Lets not forget who wags whom, to this date still. If gas prices become too expensive for Wal-Mart shoppers, gas prices will either go down or increase at a much more moderate pace, which is good for stocks in both cases because the stock market has shown that it is willing for now to adapt to continuously increasing oil prices, as long as the pace of the increase is not too fast. There's not much upside for oil and not that much downside for stocks but there's substantial upside for bonds that have demonstrated their strength today. They have been going down in the past few weeks on renewed confidence in the strength of the economy (and the likelyhood of higher interest rates)and are likely to go back up now that confidence is erroding somewhat with high oil prices. Being long Treasury futures/options seems to be the safest bet to profit from the situation that was depicted today.

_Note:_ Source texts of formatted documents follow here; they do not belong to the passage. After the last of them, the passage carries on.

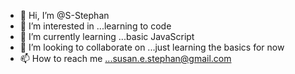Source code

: - 👋 Hi, I’m @S-Stephan
- 👀 I’m interested in ...learning to code
- 🌱 I’m currently learning ...basic JavaScript
- 💞️ I’m looking to collaborate on ...just learning the basics for now
- 📫 How to reach me ...susan.e.stephan@gmail.com

<!---
S-Stephan/S-Stephan is a ✨ special ✨ repository because its `README.md` (this file) appears on your GitHub profile.
You can click the Preview link to take a look at your changes.
--->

So uhhh, where are all those profits from shorting the market (other than the oil stocks themselves!)???
Anyone in the camp that we are in an oil bubble. Data seems to suggest the current rise in prices are overdone: eg-US crude inventories up 10% year over year. DS
Oil now down -3.41%, Dow up 0.48%. Now what if the down reverses and closes lower, and oil stays down. Oh my what will the financial media have to say. Oh heck blame in on PPI.
Well I sure didn't get rich off my own call that was right on the money. You can know the direction, know the top\bottem and still not make a ton of money...becuase of overtrading, and trying to catch every wiggle. Anyway, my call stands - oil has gone parabolic if you look at a 20 year chart. More importantly, the retail price of gas at the pumps has gone parabolic if you look at the same long-term chart. And all the sudden, there has been a burst of bearish comments coming from some very powerful people (Greenspan, etc.). And RE has topped as well. Its all downhill from here. Unless governments from all over the world figure out a way to arrest the rise of oil prices - they can do it - if they want to.
Yep. Supply and demand will always discover an equilibrium. It was the low prices (oil in the low teens) that caused many of the capacity shortages we see now. If oil stays here long enough, just about the time people stop driving will be when producers find ways to flood the market.
I totally agree with this. However, oil is the least "perfect" commodity. It's price often has little to do with demand, supply, production costs, etc. But economic law still holds with manipulated markets.